Barnardos’ Director of Health Rukshana Kapasi has called for a big shift to integrated care to tackle significant health inequalities and a crisis for children.
Delivering the Nick Robin Memorial Lecture as the keynote speaker, Rukshana explained why change was essential. A carer of a child with a life-limiting condition, and a former nurse, she shared her concerns that Victorian diseases were returning to the UK 158 years after the charity Barnardos was founded.
She told delegates: ‘You are one of the most important workforces in the NHS. How amazingly resilient HVs and SNs are as a child health workforce. But we need to be prepared to break out of our silos and organisational working and work with humility and generosity beyond the NHS. We need to be working differently, articulating what we want to change and developing relationships of trust. Pick the right partnerships where our values align. Nurture our partnership entrepreneurial qualities. We need a solution-focused mindset with sharp foresight. Think like a system and act like an entrepreneur – always put the child at the centre.’

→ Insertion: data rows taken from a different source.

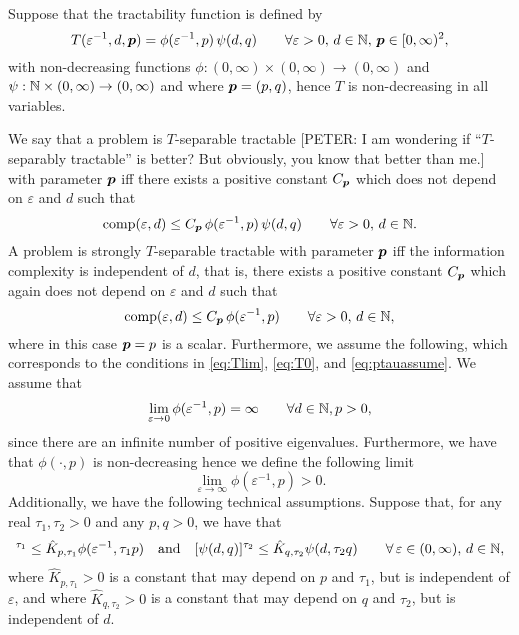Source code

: \documentclass[sort&compress]{elsarticle}
\newcommand{\peter}[1]{\begingroup\color{violet}#1\endgroup}
\begin{document}
\begin{example}
Suppose that the tractability function is defined by
\[
 T(\varepsilon^{-1},d,\boldsymbol{p})= \phi(\varepsilon^{-1},p)\, \psi(d,q)
 \qquad \forall \varepsilon > 0, \,  d \in \mathbb{N}, \, \boldsymbol{p} \in [0,\infty)^2,
\]
with non-decreasing functions $\phi : (0,\infty) \times (0,\infty) \to (0,\infty)$ and $\psi : \mathbb{N}  \times (0,\infty) \to (0,\infty)$ and where $\boldsymbol{p} = (p,q)$, hence $T$ is non-decreasing in all variables.

We say that a problem is $T$-separable tractable \peter{[PETER: I am wondering if ``$T$-separably tractable'' is better? But obviously, you know that better than me.]} with parameter $\boldsymbol{p}$ iff there exists a positive constant $C_{\boldsymbol{p}}$ which does not depend on $\varepsilon$ and $d$ such that
\[
\operatorname{comp}(\varepsilon,d) \leq  C_{\boldsymbol{p}} \,  \phi(\varepsilon^{-1},p)\, \psi(d,q)\qquad \forall \varepsilon >0, \, d\in\mathbb{N}.
\]
A problem is strongly $T$-separable tractable with parameter $\boldsymbol{p}$ iff the information complexity is independent of $d$, that is, there exists a positive constant $C_{\boldsymbol{p}}$ which again does not depend on $\varepsilon$ and $d$ such that
\[
\operatorname{comp}(\varepsilon,d) \leq C_{\boldsymbol{p}}\,\phi(\varepsilon^{-1},p)\qquad \forall \varepsilon >0, \, d\in\mathbb{N},
\] where in this case $\boldsymbol{p} = p$ is a scalar.
Furthermore, we assume the following, which corresponds to the conditions in \eqref{eq:Tlim}, \eqref{eq:T0}, and \eqref{eq:ptauassume}. We assume that
\[
\lim_{\varepsilon\rightarrow0}\phi(\varepsilon^{-1},p) = \infty \qquad \forall d\in\mathbb{N}, p >0,
\]
since there are an infinite number of positive eigenvalues. Furthermore, we have that $\phi(\cdot,p)$ is non-decreasing hence we define the following limit
\[
\lim_{\varepsilon \rightarrow \infty}\phi(\varepsilon^{-1},p) >0.
\]
Additionally, we have the following technical assumptions. Suppose that, for any real $\tau_1, \tau_2>0$ and any $p,q>0$, we have that
\begin{align*}
     [\phi(\varepsilon^{-1},p)]^{\tau_1} \le \hat{K}_{p,\tau_1} \phi (\varepsilon^{-1},\tau_1 p)
     \quad \mbox{and} \quad
      [\psi(d,q)]^{\tau_2} \le \hat{K}_{q,\tau_2} \psi (d,\tau_2 q) \qquad \forall \, \varepsilon \in (0,\infty),\, d\in \naturals,
\end{align*} where $\hat{K}_{p,\tau_1}>0$ is a constant that may depend on $p$ and $\tau_1$, but is independent of $\varepsilon$, and where $\hat{K}_{q,\tau_2}>0$ is a constant that may depend on $q$ and $\tau_2$, but is independent of $d$.


\end{example}
\end{document}
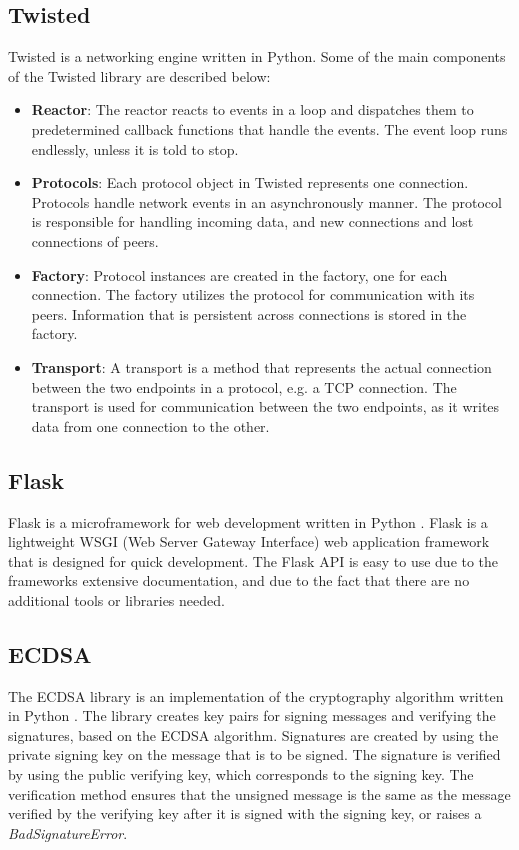 \subsection{Twisted}
Twisted \cite{twisted} is a networking engine written in Python.
Some of the main components of the Twisted library are described below:
\begin{itemize}
\item \textbf{Reactor}: The reactor reacts to events in a loop and dispatches them to predetermined callback functions that handle the events. The event loop runs endlessly, unless it is told to stop. 

\item \textbf{Protocols}: Each protocol object in Twisted represents one connection. Protocols handle network events in an asynchronously manner. The protocol is responsible for handling incoming data, and new connections and lost connections of peers.

\item \textbf{Factory}: Protocol instances are created in the factory, one for each connection. The factory utilizes the protocol for communication with its peers. Information that is persistent across connections is stored in the factory.

\item \textbf{Transport}: A transport is a method that represents the actual connection between the two endpoints in a protocol, e.g. a TCP connection. The transport is used for communication between the two endpoints, as it writes data from one connection to the other.
\end{itemize}

\subsection{Flask}
Flask is a microframework for web development written in Python \cite{flask}. Flask is a lightweight WSGI (Web Server Gateway Interface) web application framework that is  designed for quick development. The Flask API is easy to use due to the frameworks extensive documentation, and due to the fact that there are no additional tools or libraries needed.

\subsection{ECDSA}
The ECDSA library is an implementation of the cryptography algorithm written in Python \cite{ecdsa}. The library creates key pairs for signing messages and verifying the signatures, based on the ECDSA algorithm. Signatures are created by using the private signing key on the message that is to be signed. The signature is verified by using the public verifying key, which corresponds to the signing key. The verification method ensures that the unsigned message is the same as the message verified by the verifying key after it is signed with the signing key, or raises a \textit{BadSignatureError}.

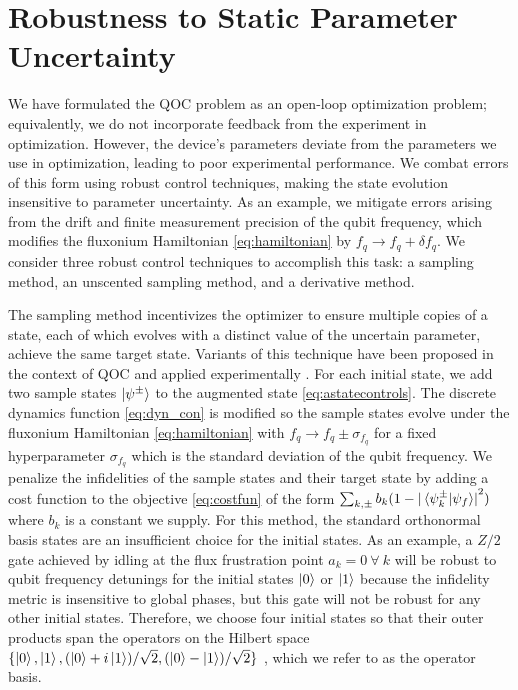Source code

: \section{Robustness to Static Parameter Uncertainty \label{sec:static}}
We have formulated the QOC
problem as an open-loop optimization problem; equivalently,
we do not incorporate feedback from the experiment in optimization.
However, the device's parameters deviate from the parameters we use in optimization,
leading to poor experimental performance. We combat errors
of this form using robust control techniques,
making the state evolution insensitive
to parameter uncertainty. As an example,
we mitigate errors arising from the drift and finite measurement
precision of the qubit frequency, which modifies the fluxonium Hamiltonian
\eqref{eq:hamiltonian} by $f_{q} \rightarrow f_{q} + \delta f_{q}$.
We consider three robust control techniques to accomplish this task:
a sampling method, an unscented sampling method,
and a derivative method.

The sampling method incentivizes the optimizer
to ensure multiple copies of a state, each of which evolves
with a distinct value of the uncertain parameter, achieve
the same target state. Variants of this technique have been proposed
in the context of QOC
\cite{allen2019robust, ball2020software, khaneja2005optimal,
  reinhold2019controlling, rembold2020introduction} and applied
experimentally \cite{carvalho2020error}.
For each initial state,
we add two sample states $\ket{\psi^{\pm}}$
to the augmented state \eqref{eq:astatecontrols}. The discrete dynamics
function \eqref{eq:dyn_con} is modified
so the sample states evolve under the fluxonium Hamiltonian \eqref{eq:hamiltonian}
with $f_{q} \rightarrow f_{q} \pm \sigma_{f_{q}}$ for a fixed
hyperparameter $\sigma_{f_{q}}$ which is the standard deviation of the qubit frequency.
We penalize the infidelities of the sample states and their target state
by adding a cost function to the objective \eqref{eq:costfun} of the form
$\sum_{k, \pm} b_{k} (1 - {\lvert \braket*{\psi^{\pm}_{k}}{\psi_{f}} \rvert}^{2})$
where $b_{k}$ is a constant we supply.
For this method, the standard orthonormal basis states are an insufficient choice
for the initial states. As an example, a $Z/2$ gate achieved by idling
at the flux frustration point $a_{k} = 0 \ \forall \ k$
will be robust to qubit frequency detunings for the initial states $\ket{0}$
or $\ket{1}$ because the infidelity metric is insensitive to global phases,
but this gate will not be robust for any other initial states.
Therefore, we choose four initial states
so that their outer products
span the operators on the Hilbert space
$\{\ket{0}, \ket{1}, (\ket{0} + i\ket{1}) / \sqrt{2},
(\ket{0} - \ket{1}) / \sqrt{2}\}$ \cite{chow2009randomized},
which we refer to as the operator basis.

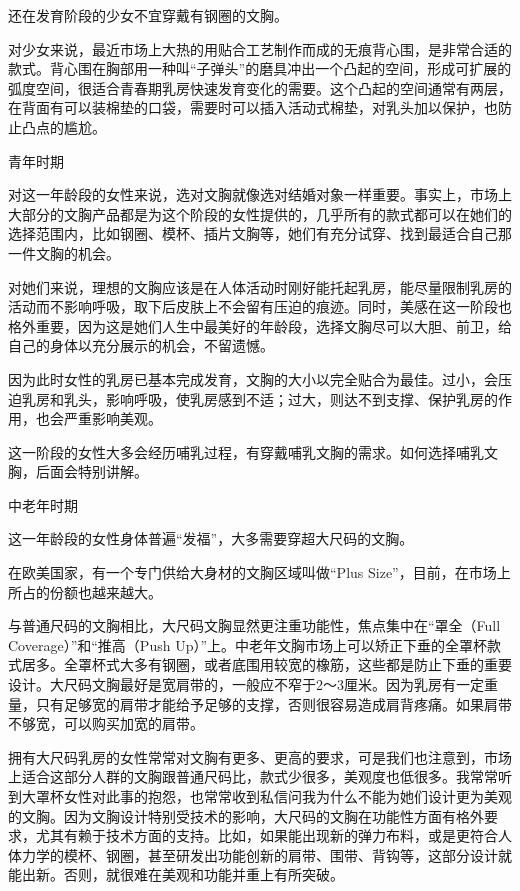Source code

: \documentclass[12pt,UTF8]{ctexbook}
\begin{document}
还在发育阶段的少女不宜穿戴有钢圈的文胸。


对少女来说，最近市场上大热的用贴合工艺制作而成的无痕背心围，是非常合适的款式。背心围在胸部用一种叫“子弹头”的磨具冲出一个凸起的空间，形成可扩展的弧度空间，很适合青春期乳房快速发育变化的需要。这个凸起的空间通常有两层，在背面有可以装棉垫的口袋，需要时可以插入活动式棉垫，对乳头加以保护，也防止凸点的尴尬。

青年时期

对这一年龄段的女性来说，选对文胸就像选对结婚对象一样重要。事实上，市场上大部分的文胸产品都是为这个阶段的女性提供的，几乎所有的款式都可以在她们的选择范围内，比如钢圈、模杯、插片文胸等，她们有充分试穿、找到最适合自己那一件文胸的机会。

对她们来说，理想的文胸应该是在人体活动时刚好能托起乳房，能尽量限制乳房的活动而不影响呼吸，取下后皮肤上不会留有压迫的痕迹。同时，美感在这一阶段也格外重要，因为这是她们人生中最美好的年龄段，选择文胸尽可以大胆、前卫，给自己的身体以充分展示的机会，不留遗憾。

因为此时女性的乳房已基本完成发育，文胸的大小以完全贴合为最佳。过小，会压迫乳房和乳头，影响呼吸，使乳房感到不适；过大，则达不到支撑、保护乳房的作用，也会严重影响美观。

这一阶段的女性大多会经历哺乳过程，有穿戴哺乳文胸的需求。如何选择哺乳文胸，后面会特别讲解。

中老年时期

这一年龄段的女性身体普遍“发福”，大多需要穿超大尺码的文胸。

在欧美国家，有一个专门供给大身材的文胸区域叫做“Plus Size”，目前，在市场上所占的份额也越来越大。

与普通尺码的文胸相比，大尺码文胸显然更注重功能性，焦点集中在“罩全（Full Coverage）”和“推高（Push Up）”上。中老年文胸市场上可以矫正下垂的全罩杯款式居多。全罩杯式大多有钢圈，或者底围用较宽的橡筋，这些都是防止下垂的重要设计。大尺码文胸最好是宽肩带的，一般应不窄于2～3厘米。因为乳房有一定重量，只有足够宽的肩带才能给予足够的支撑，否则很容易造成肩背疼痛。如果肩带不够宽，可以购买加宽的肩带。



拥有大尺码乳房的女性常常对文胸有更多、更高的要求，可是我们也注意到，市场上适合这部分人群的文胸跟普通尺码比，款式少很多，美观度也低很多。我常常听到大罩杯女性对此事的抱怨，也常常收到私信问我为什么不能为她们设计更为美观的文胸。因为文胸设计特别受技术的影响，大尺码的文胸在功能性方面有格外要求，尤其有赖于技术方面的支持。比如，如果能出现新的弹力布料，或是更符合人体力学的模杯、钢圈，甚至研发出功能创新的肩带、围带、背钩等，这部分设计就能出新。否则，就很难在美观和功能并重上有所突破。
\end{document}
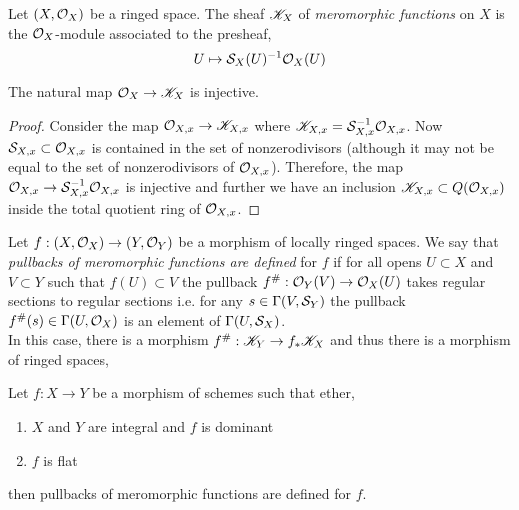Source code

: \documentclass[12pt]{article}
\begin{document}
\begin{definition}
Let $(X, \struct{X})$ be a ringed space. The sheaf $\K_X$ of \textit{meromorphic functions} on $X$ is the $\struct{X}$-module associated to the presheaf,
\[ U \mapsto \S_X(U)^{-1} \struct{X}(U) \]
\end{definition}

\begin{lemma}
The natural map $\struct{X} \to \K_X$ is injective. 
\end{lemma}

\begin{proof}
Consider the map $\stalk{X}{x} \to \K_{X,x}$ where $\K_{X,x} = \S_{X,x}^{-1} \stalk{X}{x}$.  Now $\S_{X,x} \subset \stalk{X}{x}$ is contained in the set of nonzerodivisors (although it may not be equal to the set of nonzerodivisors of $\stalk{X}{x}$). Therefore, the map $\stalk{X}{x} \to \S_{X,x}^{-1} \stalk{X}{x}$ is injective and further we have an inclusion $\K_{X,x} \subset Q(\stalk{X}{x})$ inside the total quotient ring of $\stalk{X}{x}$. 
\end{proof}

\begin{defn}
Let $f : (X, \struct{X}) \to (Y, \struct{Y})$ be a morphism of locally ringed spaces. We say that \textit{pullbacks of meromorphic functions are defined} for $f$ if for all opens $U \subset X$ and $V \subset Y$ such that $f(U) \subset V$ the pullback $f^\# : \struct{Y}(V) \to \struct{X}(U)$ takes regular sections to regular sections i.e. for any $s \in \Gamma(V, \S_Y)$ the pullback $f^\#(s) \in \Gamma(U, \struct{X})$ is an element of $\Gamma(U, \S_X)$.
\bigskip\\
In this case, there is a morphism $f^\# : \K_Y \to f_* \K_X$ and thus there is a morphism of ringed spaces,
\begin{center}
\end{center}
\end{defn}

\begin{prop}
Let $f : X \to Y$ be a morphism of schemes such that ether,
\begin{enumerate}
\item $X$ and $Y$ are integral and $f$ is dominant
\item $f$ is flat
\end{enumerate}
then pullbacks of meromorphic functions are defined for $f$.
\end{prop}
\end{document}
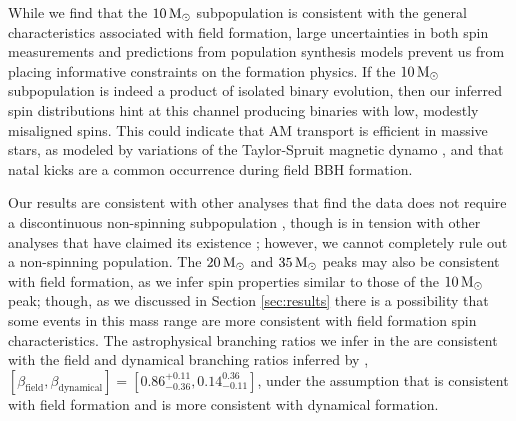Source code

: 
While we find that the $10{\,\rm M}_\odot$ subpopulation is consistent with the general characteristics associated with field formation, large uncertainties in both spin measurements and predictions from population synthesis models prevent us from placing informative constraints on the formation physics. If the $10{\,\rm M}_\odot$ subpopulation is indeed a product of isolated binary evolution, then our inferred spin distributions hint at this channel producing binaries with low, modestly misaligned spins. This could indicate that AM transport is efficient in massive stars, as modeled by variations of the Taylor-Spruit magnetic dynamo \citep{1706.07053}, and that natal kicks are a common occurrence during field BBH formation. 

Our results are consistent with other analyses that find the data does not require a discontinuous non-spinning subpopulation \citep{2022ApJ...937L..13C,2205.12329, 2022arXiv220902206T, 2301.01312,10.48550/arXiv.2302.07289, 2210.12287}, though is in tension with other analyses that have claimed its existence \citep{2021ApJ...921L..15G,2021PhRvD.104h3010R}; however, we cannot completely rule out a non-spinning population. The $20{\,\rm M}_\odot$ and $35{\,\rm M}_\odot$ peaks may also be consistent with field formation, as we infer spin properties similar to those of the $10{\,\rm M}_\odot$ peak; though, as we discussed in Section \ref{sec:results} there is a possibility that some events in this mass range are more consistent with field formation spin characteristics. The astrophysical branching ratios we infer in the \comp{} are consistent with the field and dynamical branching ratios inferred by \citet{2011.10057}, $[\beta_{\text{field}}, \beta_{\text{dynamical}}] = [0.86^{+0.11}_{-0.36}, 0.14^{0.36}_{-0.11}]$, under the assumption that \popA{} is consistent with field formation and \contB{} is more consistent with dynamical formation.

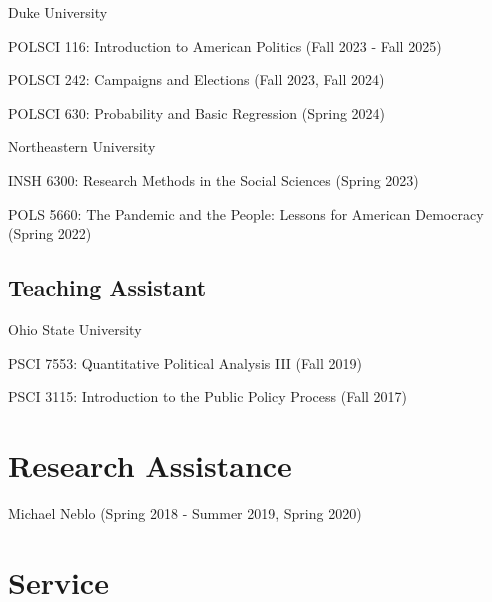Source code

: \documentclass[letterpaper]{article}
\renewenvironment{itemize}{
  \begin{list}{}{
    \setlength{\leftmargin}{1.5em}
  }
}{
  \end{list}
}
\begin{document}
\begin{itemize}

\item Duke University
	\begin{itemize}
	\item POLSCI 116: Introduction to American Politics (Fall 2023 - Fall 2025)
	\item POLSCI 242: Campaigns and Elections (Fall 2023, Fall 2024)
	\item POLSCI 630: Probability and Basic Regression (Spring 2024)
	\end{itemize}

\item Northeastern University 
	\begin{itemize}
	\item INSH 6300: Research Methods in the Social Sciences (Spring 2023)
	\item POLS 5660: The Pandemic and the People: Lessons for American Democracy (Spring 2022)
	\end{itemize}
\end{itemize}

\subsection*{Teaching Assistant}

\begin{itemize}
\item Ohio State University 
\begin{itemize}
\item PSCI 7553: Quantitative Political Analysis III (Fall 2019)
\item PSCI 3115: Introduction to the Public Policy Process (Fall 2017)
\end{itemize}
\end{itemize}

\section*{Research Assistance}
\begin{itemize}
\item  Michael Neblo (Spring 2018 - Summer 2019, Spring 2020)
\end{itemize}

\section*{Service}
\end{document}
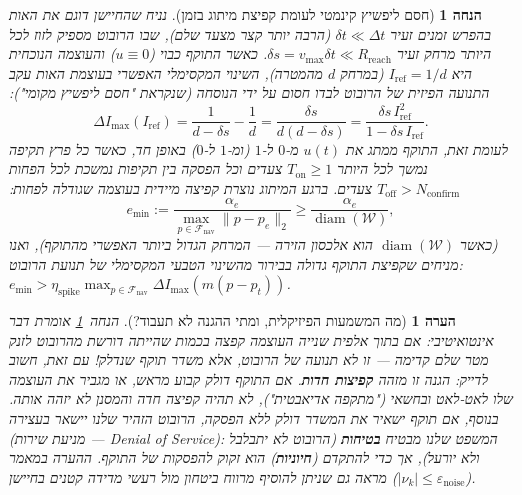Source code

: \documentclass[11pt, a4paper]{article}
\newtheorem{assumption}{הנחה}
\newtheorem{remark}{הערה}
\begin{document}
\begin{assumption}[חסם ליפשיץ קינמטי לעומת קפיצת מיתוג בזמן]
\label{assump:discontinuity}
נניח שהחיישן דוגם את האות בהפרש זמנים זעיר $\delta t \ll \Delta t$ (הרבה יותר קצר מצעד שלם), שבו הרובוט מספיק לזוז לכל היותר מרחק זעיר $\delta s = v_{\max}\delta t \ll R_{\text{reach}}$. כאשר התוקף כבוי ($u \equiv 0$) והעוצמה הנוכחית היא $I_{\text{ref}} = 1/d$ (במרחק $d$ מהמטרה), השינוי המקסימלי האפשרי בעוצמת האות עקב התנועה הפיזית של הרובוט לבדו חסום על ידי הנוסחה (שנקראת "חסם ליפשיץ מקומי"):
\begin{equation}
    \Delta I_{\max}(I_{\text{ref}}) = \frac{1}{d - \delta s} - \frac{1}{d} = \frac{\delta s}{d(d - \delta s)} = \frac{\delta s\, I_{\text{ref}}^2}{1 - \delta s\, I_{\text{ref}}}.
    \label{eq:lipschitz}
\end{equation}
לעומת זאת, התוקף ממתג את $u(t)$ מ-$0$ ל-$1$ (ומ-$1$ ל-$0$) באופן חד, כאשר כל פרץ תקיפה נמשך לכל היותר $T_{\text{on}} \ge 1$ צעדים וכל הפסקה בין תקיפות נמשכת לכל הפחות $T_{\text{off}} > N_{\text{confirm}}$ צעדים. ברגע המיתוג נוצרת קפיצה מיידית בעוצמה שגודלה לפחות:
\begin{equation}
    e_{\min} := \frac{\alpha_e}{\max_{p \in \mathcal{F}_{\text{nav}}} \|p - p_e\|_2} \ge \frac{\alpha_e}{\operatorname{diam}(\mathcal{W})},
    \label{eq:emin_short}
\end{equation}
(כאשר $\operatorname{diam}(\mathcal{W})$ הוא אלכסון הזירה — המרחק הגדול ביותר האפשרי מהתוקף), ואנו מניחים שקפיצת התוקף גדולה בבירור מהשינוי הטבעי המקסימלי של תנועת הרובוט: $e_{\min} > \eta_{\text{spike}} \max_{p \in \mathcal{F}_{\text{nav}}} \Delta I_{\max}(m(p-p_t))$.
\end{assumption}

\begin{remark}[מה המשמעות הפיזיקלית, ומתי ההגנה לא תעבוד?]
הנחה~\ref{assump:discontinuity} אומרת דבר אינטואיטיבי: אם בתוך אלפית שנייה העוצמה קפצה בכמות שהייתה דורשת מהרובוט לזנק מטר שלם קדימה — זו לא תנועה של הרובוט, אלא משדר תוקף שנדלק! עם זאת, חשוב לדייק: הגנה זו מזהה \textbf{קפיצות חדות}. אם התוקף דולק קבוע מראש, או מגביר את העוצמה שלו לאט-לאט ובחשאי ("מתקפה אדיאבטית"), לא תהיה קפיצה חדה והמסנן לא יזהה אותה. בנוסף, אם תוקף ישאיר את המשדר דולק ללא הפסקה, הרובוט הזהיר שלנו יישאר בעצירה (מניעת שירות — \foreignlanguage{english}{Denial of Service}): המשפט שלנו מבטיח \textbf{בטיחות} (הרובוט לא יתבלבל ולא יורעל), אך כדי להתקדם (\textbf{חיוניות}) הוא זקוק להפסקות של התוקף. ההערה במאמר מראה גם שניתן להוסיף מרווח ביטחון מול רעשי מדידה קטנים בחיישן ($|\nu_k| \le \varepsilon_{\text{noise}}$).
\end{remark}
\end{document}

Rukshana highlighted several Barnardos initiatives where collaboration and partnership had been successful. A good example was the Birmingham Forward Steps – A Healthy Child Partnership, which was set up in 2018 to create one single health system. One contract was built to replace 75 that existed before. The change led to greater efficiency and increased uptake of health checks in just 12 months.
Trust is an essential ingredient to partnership working, but Rukshana asked why it remains so elusive and difficult to achieve. An individual may have trust in a person, but that does not mean they trust an organisation, she said.
All of the models she highlighted showed the NHS working across traditional boundaries but with collaboration at the heart of them. She reminded delegates of Darwin’s words: ‘It is not the strongest of the species that survives, nor the most intelligent; it is the one most adaptable to change.’